I can’t recall when it was exactly, nor the circumstances of the screening, but it wasn’t much longer after hearing David’s sound works that I was introduced to his Super 8 films. A mix of stop-frame animation, some re-representations and references to other films popular at that time – Apocalypse Now for instance. These shorts were dark and funny, luminous in concept and to me, highly original. I would go back to some of these shorts time and time again. How I looked at the world and how I too interpreted what I saw was changed significantly by those early films.
We went on to create music in various forms together and on occasion worked on a couple of films. One of the last films we worked on together – actually, all I did was hold stuff – was The Orb, which you can watch below. The Orb was made in the mid-late 1980s and I used it throughout a series of performance pieces as part lighting, part back-drop, part stage. This video, and David’s soundtrack, was used in Black Harlequin, a one – man, multi-character show, or spoken-word opera, that was performed in the early 1990s, on occasion with David playing treated guitar.
In celebration of those early, wonder filled days, I’m co-producing a micro-film festival with the St Andrew’s Film Society. Can Video Art Save The World showcases the moving images that have moved me over 30 years of art, film-making, music and activism. Friday 25 May 2012 at the Magnificent St Andrew’s Hall, St Andrews, Victoria. Check here for details.

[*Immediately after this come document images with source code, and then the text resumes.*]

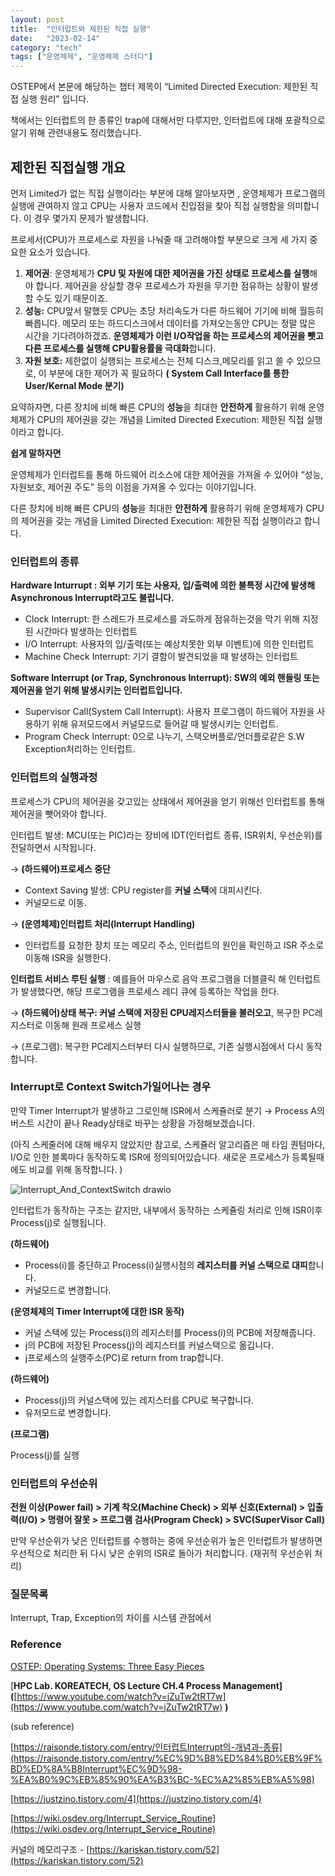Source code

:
 ```yaml
---
layout: post
title:  "인터럽트와 제한된 직접 실행"
date:   "2023-02-14"
category: "tech"
tags: ["운영체제", "운영체제 스터디"]
---
```


OSTEP에서 본문에 해당하는 챕터 제목이 “Limited Directed Execution: 제한된 직접 실행 원리” 입니다. 

책에서는 인터럽트의 한 종류인 trap에 대해서만 다루지만, 인터럽트에 대해 포괄적으로 알기 위해 관련내용도 정리했습니다. 

## 제한된 직접실행 개요

먼저 Limited가 없는 직접 실행이라는 부분에 대해 알아보자면 , 운영체제가 프로그램의 실행에 관여하지 않고 CPU는 사용자 코드에서 진입점을 찾아 직접 실행함을 의미합니다. 이 경우 몇가지 문제가 발생합니다. 

프로세서(CPU)가 프로세스로 자원을 나눠줄 때 고려해야할 부분으로 크게 세 가지 중요한 요소가 있습니다.

1. **제어권**: 운영체제가 **CPU 및 자원에 대한 제어권을 가진 상태로 프로세스를 실행**해야 합니다. 제어권을 상실할 경우 프로세스가 자원을 무기한 점유하는 상황이 발생할 수도 있기 때문이죠.
2. **성능:** CPU앞서 말했듯 CPU는 초당 처리속도가 다른 하드웨어 기기에 비해 월등히 빠릅니다. 메모리 또는 하드디스크에서 데이터를 가져오는동안 CPU는 정말 많은 시간을 기다려야하겠죠. **운영체제가 이런 I/O작업을 하는 프로세스의 제어권을 뺏고 다른 프로세스를 실행해 CPU활용률을 극대화**합니다.
3. **자원 보호:** 제한없이 실행되는 프로세스는 전체 디스크,메모리를 읽고 쓸 수 있으므로, 이 부분에 대한 제어가 꼭 필요하다 **( System Call Interface를 통한 User/Kernal Mode 분기)**

요약하자면, 다른 장치에 비해 빠른 CPU의 **성능**을 최대한 **안전하게** 활용하기 위해 운영체제가 CPU의 제어권을 갖는 개념을 Limited Directed Execution: 제한된 직접 실행이라고 합니다. 

**쉽게 말하자면**

운영체제가 인터럽트를 통해 하드웨어 리소스에 대한 제어권을 가져올 수 있어야 “성능, 자원보호, 제어권 주도” 등의 이점을 가져올 수 있다는 이야기입니다.

다른 장치에 비해 빠른 CPU의 **성능**을 최대한 **안전하게** 활용하기 위해 운영체제가 CPU의 제어권을 갖는 개념을 Limited Directed Execution: 제한된 직접 실행이라고 합니다.

### 인터럽트의 종류

**Hardware Inturrupt : 외부 기기 또는 사용자, 입/출력에 의한 불특정 시간에 발생해 Asynchronous Interrupt라고도 불립니다.** 

- Clock Interrupt: 한 스레드가 프로세스를 과도하게 점유하는것을 막기 위해 지정된 시간마다 발생하는 인터럽트
- I/O Interrupt: 사용자의 입/출력(또는 예상치못한 외부 이벤트)에 의한 인터럽트
- Machine Check Interrupt: 기기 결함이 발견되었을 때 발생하는 인터럽트

**Software Interrupt (or Trap, Synchronous Interrupt): SW의 예외 핸들링 또는 제어권을 얻기 위해 발생시키는 인터럽트입니다.** 

- Supervisor Call(System Call Interrupt): 사용자 프로그램이 하드웨어 자원을 사용하기 위해 유저모드에서 커널모드로 들어갈 때 발생시키는 인터럽트.
- Program Check Interrupt: 0으로 나누기, 스택오버플로/언더플로같은 S.W Exception처리하는 인터럽트.


### 인터럽트의 실행과정

프로세스가 CPU의 제어권을 갖고있는 상태에서 제어권을 얻기 위해선 인터럽트를 통해 제어권을 뺏어와야 합니다. 

인터럽트 발생: MCU(또는 PIC)라는 장비에 IDT(인터럽트 종류, ISR위치, 우선순위)를 전달하면서 시작됩니다. 

→ **(하드웨어)프로세스 중단** 

- Context Saving 발생: CPU register를 **커널 스택**에 대피시킨다.
- 커널모드로 이동.

→ **(운영체제)인터럽트 처리(Interrupt Handling)**

- 인터럽트를 요청한 장치 또는 메모리 주소, 인터럽트의 원인을 확인하고 ISR 주소로 이동해 ISR을 실행한다.

**인터럽트 서비스 루틴 실행** : 예를들어 마우스로 음악 프로그램을 더블클릭 해 인터럽트가 발생했다면, 해당 프로그램을 프로세스 레디 큐에 등록하는 작업을 한다. 

→ **(하드웨어)상태 복구: 커널 스택에 저장된 CPU레지스터들을 불러오고**, 복구한 PC레지스터로 이동해 원래 프로세스 실행

→ (프로그램): 복구한 PC레지스터부터 다시 실행하므로, 기존 실행시점에서 다시 동작합니다.

### Interrupt로 Context Switch가일어나는 경우

만약 Timer Interrupt가 발생하고 그로인해 ISR에서 스케쥴러로 분기 →  Process A의 버스트 시간이 끝나 Ready상태로 바꾸는 상황을 가정해보겠습니다. 

(아직 스케줄러에 대해 배우지 않았지만 참고로, 스케쥴러 알고리즘은 매 타임 퀀텀마다, I/O로 인한 블록마다 동작하도록 ISR에 정의되어있습니다.  새로운 프로세스가 등록될때에도 비교를 위해 동작합니다. ) 

![Interrupt_And_ContextSwitch drawio](https://user-images.githubusercontent.com/30853787/226093145-c874af7d-2608-4373-97ec-94798ef0ea46.png)

인터럽트가 동작하는 구조는 같지만, 내부에서 동작하는 스케쥴링 처리로 인해 ISR이후 Process(j)로 실행됩니다. 

**(하드웨어)**

- Process(i)를 중단하고 Process(i)실행시점의 **레지스터를 커널 스택으로 대피**합니다.
- 커널모드로 변경합니다.

**(운영체제의 Timer Interrupt에 대한 ISR 동작)**

- 커널 스택에 있는 Process(i)의 레지스터를 Process(i)의 PCB에 저장해줍니다.
- j의 PCB에 저장된 Process(j)의 레지스터를 커널스택으로 옮깁니다.
- j프로세스의 실행주소(PC)로 return from trap합니다.

**(하드웨어)** 

- Process(j)의 커널스택에 있는 레지스터를 CPU로 복구합니다.
- 유저모드로 변경합니다.

**(프로그램)**

Process(j)를 실행

### 인터럽트의 우선순위

**전원 이상(Power fail) > 기계 착오(Machine Check) > 외부 신호(External) > 입출력(I/O) > 명령어 잘못 > 프로그램 검사(Program Check) > SVC(SuperVisor Call)**

만약 우선순위가 낮은 인터럽트를 수행하는 중에 우선순위가 높은 인터럽트가 발생하면 우선적으로 처리한 뒤 다시 낮은 순위의 ISR로 돌아가 처리합니다. (재귀적 우선순위 처리) 

### 질문목록

Interrupt, Trap, Exception의 차이를 시스템 관점에서 

### Reference

[OSTEP: Operating Systems: Three Easy Pieces]([https://pages.cs.wisc.edu/~remzi/OSTEP/](https://pages.cs.wisc.edu/~remzi/OSTEP/))

[**HPC Lab. KOREATECH, OS Lecture CH.4 Process Management](**[https://www.youtube.com/watch?v=jZuTw2tRT7w](https://www.youtube.com/watch?v=jZuTw2tRT7w) **)**

(sub reference)

[https://raisonde.tistory.com/entry/인터럽트Interrupt의-개념과-종류](https://raisonde.tistory.com/entry/%EC%9D%B8%ED%84%B0%EB%9F%BD%ED%8A%B8Interrupt%EC%9D%98-%EA%B0%9C%EB%85%90%EA%B3%BC-%EC%A2%85%EB%A5%98)

[https://justzino.tistory.com/4](https://justzino.tistory.com/4)

[https://wiki.osdev.org/Interrupt_Service_Routine](https://wiki.osdev.org/Interrupt_Service_Routine)

커널의 메모리구조 - [https://kariskan.tistory.com/52](https://kariskan.tistory.com/52)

It didn’t just end with sound and the moving image. Our friendship and how we influenced each other wove its way into the realms of literature. David had a crack at a novel, so I had a crack at a novella. His edit of In August was reduced to what he described as a “pamphlet version”. Thanks Dave! But it was his words that inspired me to work harder at mine. One of his poems, later used as lyric in a piece we performed in The Astrobeatniks and again in Lingo Babel, is the apocalyptic With A Will. I have performed, read and screamed this piece over the past 20 years in many, many incarnations and it’s still fresh every time.